Work required :: Beginning with the line below that contains "3. Envíe un" and ending with the line that contains "3. El usuario ingresa email", copy every line exactly. Copy nothing else.

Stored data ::
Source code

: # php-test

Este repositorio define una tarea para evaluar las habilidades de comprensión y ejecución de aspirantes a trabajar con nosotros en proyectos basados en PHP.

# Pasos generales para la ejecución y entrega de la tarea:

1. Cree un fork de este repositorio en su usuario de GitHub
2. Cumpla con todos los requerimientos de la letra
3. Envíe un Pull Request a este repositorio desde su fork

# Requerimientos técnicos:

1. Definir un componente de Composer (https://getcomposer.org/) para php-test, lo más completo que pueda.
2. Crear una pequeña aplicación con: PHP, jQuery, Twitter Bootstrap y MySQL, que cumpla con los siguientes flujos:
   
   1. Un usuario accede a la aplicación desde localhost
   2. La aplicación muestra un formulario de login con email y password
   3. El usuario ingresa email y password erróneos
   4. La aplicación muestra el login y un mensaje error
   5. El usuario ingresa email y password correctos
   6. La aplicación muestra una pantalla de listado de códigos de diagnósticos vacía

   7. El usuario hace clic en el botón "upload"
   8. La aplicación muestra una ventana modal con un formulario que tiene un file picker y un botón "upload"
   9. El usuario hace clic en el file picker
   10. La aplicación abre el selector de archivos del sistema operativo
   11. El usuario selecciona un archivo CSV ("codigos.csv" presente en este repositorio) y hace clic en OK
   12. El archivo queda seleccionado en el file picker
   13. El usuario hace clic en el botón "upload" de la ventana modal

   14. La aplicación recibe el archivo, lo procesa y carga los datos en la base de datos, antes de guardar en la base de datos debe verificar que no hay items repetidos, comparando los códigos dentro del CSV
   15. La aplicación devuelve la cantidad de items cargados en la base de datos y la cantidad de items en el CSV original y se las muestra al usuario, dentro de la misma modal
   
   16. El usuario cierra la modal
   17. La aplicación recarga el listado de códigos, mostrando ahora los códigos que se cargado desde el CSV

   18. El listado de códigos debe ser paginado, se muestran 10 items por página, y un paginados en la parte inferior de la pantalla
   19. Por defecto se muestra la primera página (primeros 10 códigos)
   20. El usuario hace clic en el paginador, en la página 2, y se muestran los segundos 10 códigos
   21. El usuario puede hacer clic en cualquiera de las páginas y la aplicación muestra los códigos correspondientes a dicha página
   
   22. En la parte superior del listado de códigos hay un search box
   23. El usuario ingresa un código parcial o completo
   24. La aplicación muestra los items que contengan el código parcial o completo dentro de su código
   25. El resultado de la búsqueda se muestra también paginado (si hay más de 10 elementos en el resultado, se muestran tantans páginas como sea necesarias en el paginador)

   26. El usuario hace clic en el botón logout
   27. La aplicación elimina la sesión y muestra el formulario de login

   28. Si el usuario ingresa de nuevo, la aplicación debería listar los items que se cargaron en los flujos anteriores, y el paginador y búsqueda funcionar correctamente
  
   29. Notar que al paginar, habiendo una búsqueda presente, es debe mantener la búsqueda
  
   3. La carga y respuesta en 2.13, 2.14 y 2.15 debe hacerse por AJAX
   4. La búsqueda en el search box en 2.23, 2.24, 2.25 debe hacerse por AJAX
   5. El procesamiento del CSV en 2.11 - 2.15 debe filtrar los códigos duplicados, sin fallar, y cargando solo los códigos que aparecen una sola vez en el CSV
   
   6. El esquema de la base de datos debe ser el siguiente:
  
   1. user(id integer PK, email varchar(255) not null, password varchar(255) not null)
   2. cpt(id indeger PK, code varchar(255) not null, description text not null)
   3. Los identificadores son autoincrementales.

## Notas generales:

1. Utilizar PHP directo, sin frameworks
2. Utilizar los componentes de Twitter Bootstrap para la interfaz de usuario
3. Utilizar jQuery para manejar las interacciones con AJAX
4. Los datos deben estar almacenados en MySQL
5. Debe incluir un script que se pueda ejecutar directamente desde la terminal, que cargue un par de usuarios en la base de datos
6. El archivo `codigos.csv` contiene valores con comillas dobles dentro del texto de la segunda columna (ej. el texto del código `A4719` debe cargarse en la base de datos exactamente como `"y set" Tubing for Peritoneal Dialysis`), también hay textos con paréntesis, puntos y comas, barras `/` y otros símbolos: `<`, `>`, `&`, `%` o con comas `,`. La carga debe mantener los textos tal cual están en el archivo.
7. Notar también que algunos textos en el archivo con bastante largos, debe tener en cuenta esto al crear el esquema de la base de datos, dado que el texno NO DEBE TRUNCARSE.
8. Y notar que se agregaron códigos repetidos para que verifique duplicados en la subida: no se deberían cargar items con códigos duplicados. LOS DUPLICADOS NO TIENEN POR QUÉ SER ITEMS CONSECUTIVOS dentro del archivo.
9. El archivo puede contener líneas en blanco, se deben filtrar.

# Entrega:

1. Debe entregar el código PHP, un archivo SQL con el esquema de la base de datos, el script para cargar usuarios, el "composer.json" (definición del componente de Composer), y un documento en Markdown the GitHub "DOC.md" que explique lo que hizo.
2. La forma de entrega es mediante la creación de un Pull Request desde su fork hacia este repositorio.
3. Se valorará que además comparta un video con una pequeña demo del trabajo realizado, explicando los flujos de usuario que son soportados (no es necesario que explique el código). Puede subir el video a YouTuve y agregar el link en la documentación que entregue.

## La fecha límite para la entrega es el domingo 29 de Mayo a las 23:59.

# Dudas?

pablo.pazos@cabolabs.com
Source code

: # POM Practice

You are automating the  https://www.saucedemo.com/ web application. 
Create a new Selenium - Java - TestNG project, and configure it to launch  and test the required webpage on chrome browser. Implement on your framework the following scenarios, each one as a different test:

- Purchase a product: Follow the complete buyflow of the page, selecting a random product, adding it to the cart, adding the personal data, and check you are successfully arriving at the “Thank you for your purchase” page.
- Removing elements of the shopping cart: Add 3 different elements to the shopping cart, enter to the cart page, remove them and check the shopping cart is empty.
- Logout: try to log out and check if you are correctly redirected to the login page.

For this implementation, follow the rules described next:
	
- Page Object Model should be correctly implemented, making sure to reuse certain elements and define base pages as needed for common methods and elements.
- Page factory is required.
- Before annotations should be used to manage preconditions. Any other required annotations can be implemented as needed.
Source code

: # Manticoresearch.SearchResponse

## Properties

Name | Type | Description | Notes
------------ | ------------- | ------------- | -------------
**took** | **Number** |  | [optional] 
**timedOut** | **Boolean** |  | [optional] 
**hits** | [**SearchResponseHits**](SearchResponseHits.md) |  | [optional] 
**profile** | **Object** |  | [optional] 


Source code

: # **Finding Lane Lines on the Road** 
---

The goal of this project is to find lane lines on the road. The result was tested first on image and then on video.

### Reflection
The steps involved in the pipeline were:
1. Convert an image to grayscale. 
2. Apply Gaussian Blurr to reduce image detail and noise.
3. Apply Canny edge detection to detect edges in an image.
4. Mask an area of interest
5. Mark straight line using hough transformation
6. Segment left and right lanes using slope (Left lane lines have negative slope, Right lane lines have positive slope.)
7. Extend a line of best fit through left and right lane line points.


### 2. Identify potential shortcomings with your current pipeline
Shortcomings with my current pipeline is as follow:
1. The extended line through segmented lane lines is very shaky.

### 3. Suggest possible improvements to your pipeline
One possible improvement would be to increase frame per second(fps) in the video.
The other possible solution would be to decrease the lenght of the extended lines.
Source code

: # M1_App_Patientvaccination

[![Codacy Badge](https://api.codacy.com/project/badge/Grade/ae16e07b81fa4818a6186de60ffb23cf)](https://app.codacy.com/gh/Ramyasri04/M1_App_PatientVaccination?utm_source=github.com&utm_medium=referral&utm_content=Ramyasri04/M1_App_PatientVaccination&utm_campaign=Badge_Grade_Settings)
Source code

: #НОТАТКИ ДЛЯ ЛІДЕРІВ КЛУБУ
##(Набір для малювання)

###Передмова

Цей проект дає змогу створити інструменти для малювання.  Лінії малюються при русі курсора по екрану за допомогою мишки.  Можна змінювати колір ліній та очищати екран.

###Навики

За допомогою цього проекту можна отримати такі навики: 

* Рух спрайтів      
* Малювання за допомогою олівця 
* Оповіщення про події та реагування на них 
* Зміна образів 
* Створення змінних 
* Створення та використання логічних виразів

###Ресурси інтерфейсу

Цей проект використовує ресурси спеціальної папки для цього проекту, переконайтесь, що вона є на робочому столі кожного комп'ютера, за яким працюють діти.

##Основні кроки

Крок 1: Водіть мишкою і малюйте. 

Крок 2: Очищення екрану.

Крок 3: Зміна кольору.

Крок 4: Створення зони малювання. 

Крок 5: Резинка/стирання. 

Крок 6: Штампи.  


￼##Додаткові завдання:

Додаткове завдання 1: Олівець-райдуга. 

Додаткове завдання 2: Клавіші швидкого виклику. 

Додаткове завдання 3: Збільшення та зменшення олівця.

Reply ::
3. Envíe un Pull Request a este repositorio desde su fork

# Requerimientos técnicos:

1. Definir un componente de Composer (https://getcomposer.org/) para php-test, lo más completo que pueda.
2. Crear una pequeña aplicación con: PHP, jQuery, Twitter Bootstrap y MySQL, que cumpla con los siguientes flujos:
   
   1. Un usuario accede a la aplicación desde localhost
   2. La aplicación muestra un formulario de login con email y password
   3. El usuario ingresa email y password erróneos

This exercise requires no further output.